Il y a des années, alors jeune étudiante, j'étais allée à une conférence donnée par Sylvette Giet, quelque part dans une galerie du boulevard Saint-Michel à Paris, à l'occasion de la sortie d'un romanphoto architectural intitulé Meurtre chez les modernes.

Les auteurs de cet original romanphoto avaient convié la chercheuse Sylvette Giet à venir parler du roman photo, du feuilleton et nous eûmes la chance d'entendre une passionnante conférence, agrémentée de centaines de photos.

Madame Giet avait fait sa thèse sur les romans photos parus dans Nous Deux, parce que, nous dit-elle, elle avait retrouvé des piles et des piles de numéros de ce brillant journal dans le grenier de sa tante, si je me souviens bien.
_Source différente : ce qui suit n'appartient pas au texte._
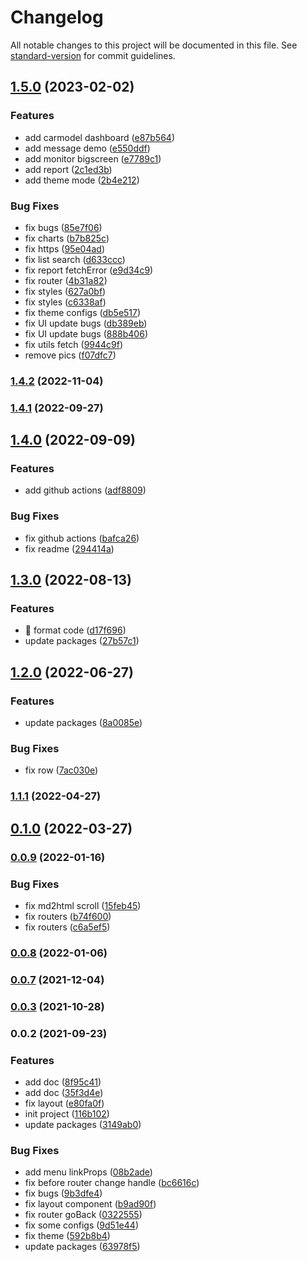 # Changelog

All notable changes to this project will be documented in this file. See [standard-version](https://github.com/conventional-changelog/standard-version) for commit guidelines.

## [1.5.0](https://github.com/ahyiru/web-design/compare/v1.4.2...v1.5.0) (2023-02-02)


### Features

* add carmodel dashboard ([e87b564](https://github.com/ahyiru/web-design/commit/e87b56469c487122bbc9eb5b236a4d7929f87b94))
* add message demo ([e550ddf](https://github.com/ahyiru/web-design/commit/e550ddfd49eb4384694b5bef340e1d47aee1b366))
* add monitor bigscreen ([e7789c1](https://github.com/ahyiru/web-design/commit/e7789c155775dae75039ff7409bb304c9bfe75dc))
* add report ([2c1ed3b](https://github.com/ahyiru/web-design/commit/2c1ed3ba125ceda3411f77d39eb37a4aa925ba88))
* add theme mode ([2b4e212](https://github.com/ahyiru/web-design/commit/2b4e21279e6087c6781c1ab398793d0a0e19650a))


### Bug Fixes

* fix bugs ([85e7f06](https://github.com/ahyiru/web-design/commit/85e7f066e09a59e7f690e451fe4a034ec1d604c7))
* fix charts ([b7b825c](https://github.com/ahyiru/web-design/commit/b7b825c67e39ca3c17e46651a4966d398ef779a8))
* fix https ([95e04ad](https://github.com/ahyiru/web-design/commit/95e04ada4407694a10881f43498326e19fa999b5))
* fix list search ([d633ccc](https://github.com/ahyiru/web-design/commit/d633ccc7683d0b58c6d14b37f882fcefaf1ceb7f))
* fix report fetchError ([e9d34c9](https://github.com/ahyiru/web-design/commit/e9d34c9d7f684cd6a99f9dfa935f4fbea040bcd1))
* fix router ([4b31a82](https://github.com/ahyiru/web-design/commit/4b31a82a5db10dba3e20fd7cc55fb6cb461ca795))
* fix styles ([627a0bf](https://github.com/ahyiru/web-design/commit/627a0bfc74c97a480e9940142cd9c1a6077cfa60))
* fix styles ([c6338af](https://github.com/ahyiru/web-design/commit/c6338af1d2bb269d884ed86fc6a8e3e46e5314c7))
* fix theme configs ([db5e517](https://github.com/ahyiru/web-design/commit/db5e517c1086d745773b81b831c7d8d4c9bae572))
* fix UI update bugs ([db389eb](https://github.com/ahyiru/web-design/commit/db389ebb4e596f45ab3139479b8884ef83cb5b87))
* fix UI update bugs ([888b406](https://github.com/ahyiru/web-design/commit/888b4066889987509e620cc57e2c5e385085b2ac))
* fix utils fetch ([9944c9f](https://github.com/ahyiru/web-design/commit/9944c9f68da2741063112422e94924e90691df98))
* remove pics ([f07dfc7](https://github.com/ahyiru/web-design/commit/f07dfc7dd95356755f61fbd9a866004e1294a4fa))

### [1.4.2](https://github.com/ahyiru/web-design/compare/v1.4.1...v1.4.2) (2022-11-04)

### [1.4.1](https://github.com/ahyiru/web-design/compare/v1.4.0...v1.4.1) (2022-09-27)

## [1.4.0](https://github.com/ahyiru/web-design/compare/v1.3.0...v1.4.0) (2022-09-09)


### Features

* add github actions ([adf8809](https://github.com/ahyiru/web-design/commit/adf880948f01016e580ebca059824df5194cc99a))


### Bug Fixes

* fix github actions ([bafca26](https://github.com/ahyiru/web-design/commit/bafca2633814d11846a8d1d643b3f395d809c686))
* fix readme ([294414a](https://github.com/ahyiru/web-design/commit/294414ae01a16ef08b6fda959f9e68f1aa670807))

## [1.3.0](https://github.com/ahyiru/web-design/compare/v1.2.0...v1.3.0) (2022-08-13)


### Features

* :art: format code ([d17f696](https://github.com/ahyiru/web-design/commit/d17f69610f42fa70323c0038777082a1747ddd26))
* update packages ([27b57c1](https://github.com/ahyiru/web-design/commit/27b57c13faaec818c70b19203cb20c24b85704a0))

## [1.2.0](https://github.com/ahyiru/web-design/compare/v1.1.1...v1.2.0) (2022-06-27)


### Features

* update packages ([8a0085e](https://github.com/ahyiru/web-design/commit/8a0085ea479bd401ba69f4dd3b0018d121b4dada))


### Bug Fixes

* fix row ([7ac030e](https://github.com/ahyiru/web-design/commit/7ac030e04452288daacc73a07125ba20bbbf22ea))

### [1.1.1](https://github.com/ahyiru/web-design/compare/v0.1.0...v1.1.1) (2022-04-27)

## [0.1.0](https://github.com/ahyiru/web-design/compare/v0.0.9...v0.1.0) (2022-03-27)

### [0.0.9](https://github.com/ahyiru/web-design/compare/v0.0.8...v0.0.9) (2022-01-16)


### Bug Fixes

* fix md2html scroll ([15feb45](https://github.com/ahyiru/web-design/commit/15feb4502eb4715746c5c6db7803b73586a81afc))
* fix routers ([b74f600](https://github.com/ahyiru/web-design/commit/b74f60065a0e1b0d69a013924c64dc73b24bba03))
* fix routers ([c6a5ef5](https://github.com/ahyiru/web-design/commit/c6a5ef5b04979e06023f23e17cfc9af5be119127))

### [0.0.8](https://github.com/ahyiru/web-design/compare/v0.0.7...v0.0.8) (2022-01-06)

### [0.0.7](https://github.com/ahyiru/web-design/compare/v0.0.3...v0.0.7) (2021-12-04)

### [0.0.3](https://github.com/ahyiru/web-design/compare/v0.0.2...v0.0.3) (2021-10-28)

### 0.0.2 (2021-09-23)


### Features

* add doc ([8f95c41](https://github.com/ahyiru/web-design/commit/8f95c411a846256530ec0883af17300ba548a3e7))
* add doc ([35f3d4e](https://github.com/ahyiru/web-design/commit/35f3d4e43759e380dd4872cf367354dc077d6dd2))
* fix layout ([e80fa0f](https://github.com/ahyiru/web-design/commit/e80fa0f91dce4bde7acae564090612569f7cfa92))
* init project ([116b102](https://github.com/ahyiru/web-design/commit/116b102c279250383d1c1e36831f8e997d8d2351))
* update packages ([3149ab0](https://github.com/ahyiru/web-design/commit/3149ab0bf14ce9d041c317be0548eef5fb2d01e8))


### Bug Fixes

* add menu linkProps ([08b2ade](https://github.com/ahyiru/web-design/commit/08b2ade892000f6727181fe9302020965ee1711a))
* fix before router change handle ([bc6616c](https://github.com/ahyiru/web-design/commit/bc6616cb23a55a66d5be3d7f575537749de91502))
* fix bugs ([9b3dfe4](https://github.com/ahyiru/web-design/commit/9b3dfe44634ca2e706dd0061a0879fc40cdbc290))
* fix layout component ([b9ad90f](https://github.com/ahyiru/web-design/commit/b9ad90f7d34663a762c5c0e5f6f148cbc7ccf64e))
* fix router goBack ([0322555](https://github.com/ahyiru/web-design/commit/0322555422a0a544c46d70aec82626137175ab83))
* fix some configs ([9d51e44](https://github.com/ahyiru/web-design/commit/9d51e441061076b991f1ae8d4792f2d4a50797d8))
* fix theme ([592b8b4](https://github.com/ahyiru/web-design/commit/592b8b4fc76678372fe41185a76a1ad39d10128c))
* update packages ([63978f5](https://github.com/ahyiru/web-design/commit/63978f540d839acdbd1c1f413e16bde1cc51e619))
On avait fini la soirée et la conversation dans un resto vaguement grec de Saint-Sulpice.

On peut voir la liste des oeuvres publiées par cette passionnante oratrice ici ; l'auteur de La légitimité culturelle en question nous parle, à nous qui nous situons aux confins de la littérature "normale", de l'art et de la littérature jeunesse. C'est à dire, à nous qui effaçons les frontières entre les cases prévues dans les rayons des libraires, et qui participons de cette foisonnante, vivante, bigarrée paralittérature.

 

Alors nous parlerons bientôt du romanphoto architectural Meurtre chez les modernes, de Françoise Arnold et Marie-Claire Bordaz.

 

Édith

03/03/2010

International Photography Awards

 

Jude by Estelle Dougier.jpg

(Ceci n'est pas la photo sélectionnée, mais une aide pour la reconnaître sur le site de l'IPA)

 

Il s'appelle Jude, le héros de Métrodore. Et c'est la photo qui le représente entrain de réfléchir qui a été sélectionnée, avec une autre photographie d'Estelle Dougier, par l'International Photography Awards.

Les photos sélectionnées défilent en haut du site.

 

Bravo à Estelle et à Vincent, le jeune homme qui posa pour Jude.